ジャンヌは真っ先にお母さんに「ただいま!」っていうと、二人抱き合った。


「お帰り彦、ジャンヌさんもオズくんもお疲れさん。

 彦なぁ、昨日、全人代で、中国が平和的かつ友好的な方針で、

国家運営していく事が決定されたんだ」


「うん、今朝、向こうの通訳の人から聞かされた。

 老子の力はチョウ絶大だから」


「それが彦、今回の決定が、お前たちのことっていうか、

老子もなにも、全く出てこないんだ。

 ただ会議の冒頭、約20分間が、空白の時間になって、

だれも記憶も、テレビの記録も、何もないんだ。

 きっとその時間帯に、ジャンヌさんと老子が、

何らかのミッションを行ったんだろうなって」


「はい、老子様が、中国の指導者たちの意識を変えられました。

 北京では、大天使ミカエル様が仰っていらしたとおりでした。

 もう全てが整えられていました」


 ゴリの親父さんから、昨日全人代で決定された、

中国の新たな政策を聞かされた。


 新たな政策方針は、次のような内容らしい。


1.日中関係の正常化を目指し、尖閣諸島の領有権を棚上げする。


2.尖閣諸島を含む海域を、日中で共同開発する。


3.尖閣諸島海域の海上保安庁による管轄権の継続は認めるが、

  漁業権を台湾を含めて認める。


4.尖閣諸島周辺海域を含めた東シナ海を、友好の海域として、

  日中両国が努力する。


5.愛国教育を見直す。

  特に反日教育を改め、高潔で隣人との友好を育める人間を醸成していく。


6.中国は、アジアの安寧と平和の確立に最大限努力していく。


 以上が要点らしいけど、あとは日本政府の対応が注目される。


 空港でゴリと別れ、俺はジャンヌん家で送ってもらう。


 ジャンヌは、車の中で話す内容は、食べた中華料理と、

万里の長城のことばかりだ。


 やっぱミッションのことは、なにも話さないし、両親も聞いてこない。

 娘を心底信頼している感じだ。


 夜俺が先に寝てしまって、

ジャンヌがゴリのベッドで寝たことまで話していた。


 俺はすぐに寝てしまった。

 起こされたら俺ん家に着いていた。ジャンヌも寝ていたようだ。


 玄関でお互い両親が挨拶すると、ジャンヌ一家は帰って行った。


 俺はまだ寝足りないので一旦寝ることにした。


 夕食時に、オトウに北京での土産話をしてやろう。



 《翌日の月曜日》


 今日、月曜日から木曜日まで、中間テストのテスト週間だ。


 俺たちは、一昨日の北京でのミッションの報告と感謝をこめて、

今朝7時半に神殿で祈った。


 お祈りのあとジャンヌから、大天使ミカエルが現れて、

中国北京でのミッションの成功を褒め称えられ、

老子も大変お喜びなされた由のお話しがあった。

 そして、これから中国が、真の大国としての役割を担っていくために、

大きく変わっていく旨のお話もあった。


 それから、今月10月の六国登山は、今週の木曜日だそうだ。

 ちょうど中間テストが終わった日だ。

 大天使ミカエルも、俺たちの学業のことも配慮してるみたいだ。


 俺たちは、8時少し前に登校した。


 既にジュリも登校していて、俺たちを待ちかねていたみたいだ。


「よう、おはよう。
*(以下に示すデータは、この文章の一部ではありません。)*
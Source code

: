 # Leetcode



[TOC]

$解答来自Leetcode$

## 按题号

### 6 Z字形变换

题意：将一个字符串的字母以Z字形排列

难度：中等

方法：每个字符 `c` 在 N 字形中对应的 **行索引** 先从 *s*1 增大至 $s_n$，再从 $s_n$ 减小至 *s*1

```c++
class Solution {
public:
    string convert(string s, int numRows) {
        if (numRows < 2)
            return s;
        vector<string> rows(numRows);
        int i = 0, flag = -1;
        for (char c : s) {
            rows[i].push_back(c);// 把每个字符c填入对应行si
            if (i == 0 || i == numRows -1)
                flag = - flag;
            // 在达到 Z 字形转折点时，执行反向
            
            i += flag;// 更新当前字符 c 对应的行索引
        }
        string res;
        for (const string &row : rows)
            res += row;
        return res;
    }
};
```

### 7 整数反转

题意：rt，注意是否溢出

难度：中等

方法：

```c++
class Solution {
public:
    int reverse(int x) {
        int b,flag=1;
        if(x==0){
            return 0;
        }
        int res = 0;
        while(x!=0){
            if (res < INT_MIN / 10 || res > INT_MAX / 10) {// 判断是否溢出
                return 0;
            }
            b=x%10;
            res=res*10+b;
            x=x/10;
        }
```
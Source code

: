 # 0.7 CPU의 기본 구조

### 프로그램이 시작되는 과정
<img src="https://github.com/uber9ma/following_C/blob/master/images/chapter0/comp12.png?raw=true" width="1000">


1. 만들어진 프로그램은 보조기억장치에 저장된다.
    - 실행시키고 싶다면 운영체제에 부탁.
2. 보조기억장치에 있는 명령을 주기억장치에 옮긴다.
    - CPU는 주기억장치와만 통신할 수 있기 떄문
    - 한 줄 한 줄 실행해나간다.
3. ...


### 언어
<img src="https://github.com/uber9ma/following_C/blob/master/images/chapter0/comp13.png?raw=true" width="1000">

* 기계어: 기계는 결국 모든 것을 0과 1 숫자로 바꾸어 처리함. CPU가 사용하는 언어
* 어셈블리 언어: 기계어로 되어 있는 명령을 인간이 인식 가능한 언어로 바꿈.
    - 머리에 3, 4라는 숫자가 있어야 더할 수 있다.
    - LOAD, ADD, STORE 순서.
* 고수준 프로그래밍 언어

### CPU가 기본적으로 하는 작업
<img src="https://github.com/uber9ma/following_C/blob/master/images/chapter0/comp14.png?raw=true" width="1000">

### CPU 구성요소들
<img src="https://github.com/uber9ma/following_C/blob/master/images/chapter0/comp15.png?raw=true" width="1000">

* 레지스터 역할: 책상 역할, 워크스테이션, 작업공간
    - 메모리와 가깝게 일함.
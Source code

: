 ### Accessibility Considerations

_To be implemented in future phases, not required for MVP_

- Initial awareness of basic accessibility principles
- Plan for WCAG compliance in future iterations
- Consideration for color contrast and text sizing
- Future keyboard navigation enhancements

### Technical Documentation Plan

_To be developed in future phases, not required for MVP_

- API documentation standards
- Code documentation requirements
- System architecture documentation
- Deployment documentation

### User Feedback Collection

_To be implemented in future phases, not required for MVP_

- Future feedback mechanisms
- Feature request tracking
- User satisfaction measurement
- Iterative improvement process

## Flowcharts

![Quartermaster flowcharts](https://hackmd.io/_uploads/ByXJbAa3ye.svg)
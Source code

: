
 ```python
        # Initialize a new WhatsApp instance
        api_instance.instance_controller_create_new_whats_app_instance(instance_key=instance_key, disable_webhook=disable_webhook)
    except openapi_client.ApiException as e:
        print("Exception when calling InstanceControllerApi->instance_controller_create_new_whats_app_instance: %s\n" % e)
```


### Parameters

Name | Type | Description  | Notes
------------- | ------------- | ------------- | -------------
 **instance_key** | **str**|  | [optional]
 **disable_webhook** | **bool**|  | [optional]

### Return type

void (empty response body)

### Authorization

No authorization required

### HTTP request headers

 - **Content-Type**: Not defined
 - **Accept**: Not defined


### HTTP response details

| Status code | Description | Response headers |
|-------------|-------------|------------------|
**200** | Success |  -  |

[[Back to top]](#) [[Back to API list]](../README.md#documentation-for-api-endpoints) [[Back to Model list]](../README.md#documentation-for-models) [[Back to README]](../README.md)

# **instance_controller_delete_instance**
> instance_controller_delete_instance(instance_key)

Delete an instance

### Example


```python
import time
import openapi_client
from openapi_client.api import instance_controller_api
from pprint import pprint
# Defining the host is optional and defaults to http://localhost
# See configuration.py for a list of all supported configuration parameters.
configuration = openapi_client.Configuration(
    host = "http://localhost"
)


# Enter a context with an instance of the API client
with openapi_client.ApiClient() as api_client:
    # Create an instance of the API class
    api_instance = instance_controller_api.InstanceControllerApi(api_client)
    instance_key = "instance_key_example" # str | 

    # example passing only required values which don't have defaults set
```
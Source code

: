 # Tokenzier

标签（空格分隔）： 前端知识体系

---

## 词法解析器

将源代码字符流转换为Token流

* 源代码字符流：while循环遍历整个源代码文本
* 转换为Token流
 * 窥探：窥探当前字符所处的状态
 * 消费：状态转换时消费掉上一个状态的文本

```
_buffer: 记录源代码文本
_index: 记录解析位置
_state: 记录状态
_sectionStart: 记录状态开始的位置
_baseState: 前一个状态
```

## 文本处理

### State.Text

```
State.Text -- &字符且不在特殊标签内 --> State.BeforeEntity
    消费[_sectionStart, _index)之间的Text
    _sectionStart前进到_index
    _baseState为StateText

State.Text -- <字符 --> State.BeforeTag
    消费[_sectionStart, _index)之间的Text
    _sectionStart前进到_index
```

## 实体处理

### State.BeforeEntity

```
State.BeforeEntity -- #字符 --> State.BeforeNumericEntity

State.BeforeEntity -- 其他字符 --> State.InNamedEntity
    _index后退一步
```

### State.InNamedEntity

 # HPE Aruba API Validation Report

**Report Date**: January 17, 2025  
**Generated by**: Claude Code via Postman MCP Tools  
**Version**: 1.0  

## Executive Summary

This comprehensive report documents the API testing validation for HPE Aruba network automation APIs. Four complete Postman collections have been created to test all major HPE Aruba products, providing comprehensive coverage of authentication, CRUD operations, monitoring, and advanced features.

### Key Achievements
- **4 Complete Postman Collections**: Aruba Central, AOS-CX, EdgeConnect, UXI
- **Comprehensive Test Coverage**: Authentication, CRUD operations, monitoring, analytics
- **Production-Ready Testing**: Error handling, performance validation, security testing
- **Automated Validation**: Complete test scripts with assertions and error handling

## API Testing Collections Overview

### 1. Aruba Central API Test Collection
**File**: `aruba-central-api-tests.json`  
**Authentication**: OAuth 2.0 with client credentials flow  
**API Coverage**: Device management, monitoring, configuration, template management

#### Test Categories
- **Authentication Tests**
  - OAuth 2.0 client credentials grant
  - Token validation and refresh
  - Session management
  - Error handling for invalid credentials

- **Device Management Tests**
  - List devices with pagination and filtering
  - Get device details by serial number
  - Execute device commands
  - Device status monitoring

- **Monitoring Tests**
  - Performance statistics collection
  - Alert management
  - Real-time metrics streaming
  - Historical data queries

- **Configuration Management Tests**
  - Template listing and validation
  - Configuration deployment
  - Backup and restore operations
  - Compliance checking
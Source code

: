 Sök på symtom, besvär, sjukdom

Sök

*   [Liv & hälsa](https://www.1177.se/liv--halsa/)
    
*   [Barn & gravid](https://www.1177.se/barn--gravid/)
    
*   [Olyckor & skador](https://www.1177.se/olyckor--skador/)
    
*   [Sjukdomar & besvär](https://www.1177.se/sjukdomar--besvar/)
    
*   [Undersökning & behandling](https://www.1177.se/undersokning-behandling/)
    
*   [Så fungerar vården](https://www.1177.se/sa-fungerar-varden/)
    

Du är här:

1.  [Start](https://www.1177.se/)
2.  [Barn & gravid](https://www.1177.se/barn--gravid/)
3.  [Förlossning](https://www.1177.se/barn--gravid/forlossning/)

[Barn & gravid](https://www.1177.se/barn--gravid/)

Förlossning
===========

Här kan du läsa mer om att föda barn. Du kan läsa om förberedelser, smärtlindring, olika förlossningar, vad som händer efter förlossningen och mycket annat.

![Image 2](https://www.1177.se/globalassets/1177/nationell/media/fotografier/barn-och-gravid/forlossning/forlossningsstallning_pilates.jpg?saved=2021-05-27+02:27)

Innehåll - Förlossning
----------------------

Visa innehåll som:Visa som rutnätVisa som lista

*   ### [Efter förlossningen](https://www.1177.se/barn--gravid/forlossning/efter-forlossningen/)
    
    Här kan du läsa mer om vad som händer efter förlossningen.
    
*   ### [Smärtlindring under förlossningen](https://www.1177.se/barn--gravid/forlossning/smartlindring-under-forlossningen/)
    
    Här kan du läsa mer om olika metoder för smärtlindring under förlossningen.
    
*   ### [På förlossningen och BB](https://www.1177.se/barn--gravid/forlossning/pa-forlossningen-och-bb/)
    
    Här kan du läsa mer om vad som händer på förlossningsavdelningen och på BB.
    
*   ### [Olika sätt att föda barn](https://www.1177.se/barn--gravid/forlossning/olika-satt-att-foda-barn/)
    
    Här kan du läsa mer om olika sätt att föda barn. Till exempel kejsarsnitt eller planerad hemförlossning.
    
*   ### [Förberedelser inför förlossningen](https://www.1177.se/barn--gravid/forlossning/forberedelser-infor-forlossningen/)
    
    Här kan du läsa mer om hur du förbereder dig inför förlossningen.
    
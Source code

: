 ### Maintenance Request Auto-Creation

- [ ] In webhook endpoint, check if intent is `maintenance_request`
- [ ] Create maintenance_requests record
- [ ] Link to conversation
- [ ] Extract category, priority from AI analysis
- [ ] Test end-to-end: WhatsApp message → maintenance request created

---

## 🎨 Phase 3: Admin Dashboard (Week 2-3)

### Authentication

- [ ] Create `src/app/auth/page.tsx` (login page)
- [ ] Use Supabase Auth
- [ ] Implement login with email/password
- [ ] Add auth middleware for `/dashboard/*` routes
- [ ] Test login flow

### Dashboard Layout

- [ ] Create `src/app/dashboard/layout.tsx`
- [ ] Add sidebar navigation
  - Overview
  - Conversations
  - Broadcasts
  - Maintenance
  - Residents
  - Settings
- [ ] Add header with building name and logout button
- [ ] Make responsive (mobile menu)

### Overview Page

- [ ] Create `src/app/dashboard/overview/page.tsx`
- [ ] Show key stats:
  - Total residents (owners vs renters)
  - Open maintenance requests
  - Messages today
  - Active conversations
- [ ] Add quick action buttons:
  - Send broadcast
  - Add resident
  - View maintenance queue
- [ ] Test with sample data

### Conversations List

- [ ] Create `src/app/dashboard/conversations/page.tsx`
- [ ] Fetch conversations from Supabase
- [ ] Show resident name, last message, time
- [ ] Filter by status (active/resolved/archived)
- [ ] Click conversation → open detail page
三人ともお疲れさん」


 それぞれジュリとハイタッチした。


「ゴリ昨日ありがとう」ゴリはOKサインで応えた。


 ゴリは昨日、帰りにジュリの家へ寄って、

中国のおみやげを持って行ったみたいだ。


 ジュリはジャンヌの手を、両手でがっちり握ると、


「あー、ジャンヌの顔見て安心した。

 私、今度は中国行くっていうから、今だからいうけど、

ジャンヌが捕まって、監禁されるんじゃないかと心配したのよ」


「心配掛けてごめんなさい。ジュリ」


「ジュリさあ、ジャンヌどこ行っても絶対大丈夫だから。

 俺、今回よく判ったよ。なあゴリ」


「ああ、今回、大国の中国だから、それなりに凄かったよ」


「そうよね。それにしてもジャンヌ、あなたたち凄いわね、

あの中国の、指導者たちの意識、変えちゃうんですもの。

 そうそう、私心配しちゃったから、あなたたちが北京に着く、1時ころかな、

勉強やめて、天之宇受売命=(あめのうずめのみこと)にお祈りしちゃった」


「ありがとうジュリ、また天之宇受売命にお祈りしてくれたんだ」


「そーよ、どーか中国でのジャンヌたちをお守り下さいって。

 そしたらさー、この前みたいに、急に目の前が明るくなって、

天之宇受売命を感じられたわ。

 だから私、久々に『平成の祈り』も祈ったの」


「わー、ありがとうジュリ」今度はジャンヌがジュリを抱きしめた。


「でもジャンヌ、今回のミッションって、なにやったか知らないけど、

あなたたちのこと、全く報道されないんだけど。

 中国だから、報道規制したの?」


「アー私、昨日テレビ見てないからわからないんだ。

 でも神様が、私たちの存在、みんなの記憶から残らないように配慮されたわ」


「ふーん、でも無事でよかった。

 テスト前だから、ほとんど観光してないんだって?」


「ええ、でも万里の長城だけは行ったわ」


「ジュリさあ、本場の北京料理食ったんだぜ。

 北京ダック、焼きたてを、目の前でさばいてくれるんだ。

 皮をメインに食べるんだけど、すげー美味かった」


「わー羨ましいなー。

 オズはジャンヌをサポートしたご褒美ってところね」


「おう、まあそんなとこかな。

 夜も中華でさ、でも料理かぶらないようにしてもらってさ。

 全然飽きなかったぜ」


「俺もオズも、ジャンヌに合わせて菜食だったから、

中華で今までのカロリー不足、取り戻した感じ」


「ゴリしっかり食べてよ、木曜日、テスト終わったら稽古だからね。

 オズもジャンヌもね」

 

 

 今日でテストも終わり、部活も解禁だ。

 だけど早速今晩、六国登山だ。


 ゴリは部活終わってから俺ん家に寄る。

 ジャンヌは一旦帰って夜やってくる。


 その後の日本政府の反応は、一応中国の、

政策変更を歓迎するコメントを発したものの、

尖閣周辺の日中共同開発には前向きだけど、

漁業権の解放には否定的な見解だ。


 それに、相変わらず尖閣諸島が日本の固有の領土だと、

繰り返し主張している。


 日本政府の対応には、中国からの落胆と、アメリカ政府、

世界各国の反応も、頑なな日本の態度に批判が集まっている。


 先週の北京でのミッションで、老子が中国の指導者の意識を変えて、

中国もせっかく『下流方針』を打ち出したのに。


 日中関係の改善をはかるべくボールを投げられたのに。

 今度は日本の指導者、マスコミ、国民の意識を変える番だろう。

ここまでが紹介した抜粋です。